Your assignment — Repeat every record exactly, but omit the images.

Information supplied —
☆ ☆ ☆

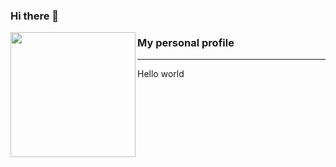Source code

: ### Hi there 👋

<p>
  <img align="left" width="200" height="200" src="https://raw.githubusercontent.com/Diogenes1993/Diogenes1993/master/Img/Sentrytocat_octodex.jpg?raw=true">
  
### My personal profile
---
Hello world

☆ ☆ ☆

Answer to the problem —
Source code

: ### Hi there 👋

<p>
  <img align="left" width="200" height="200" src="https://raw.githubusercontent.com/Diogenes1993/Diogenes1993/master/Img/Sentrytocat_octodex.jpg?raw=true">
  
### My personal profile
---
Hello world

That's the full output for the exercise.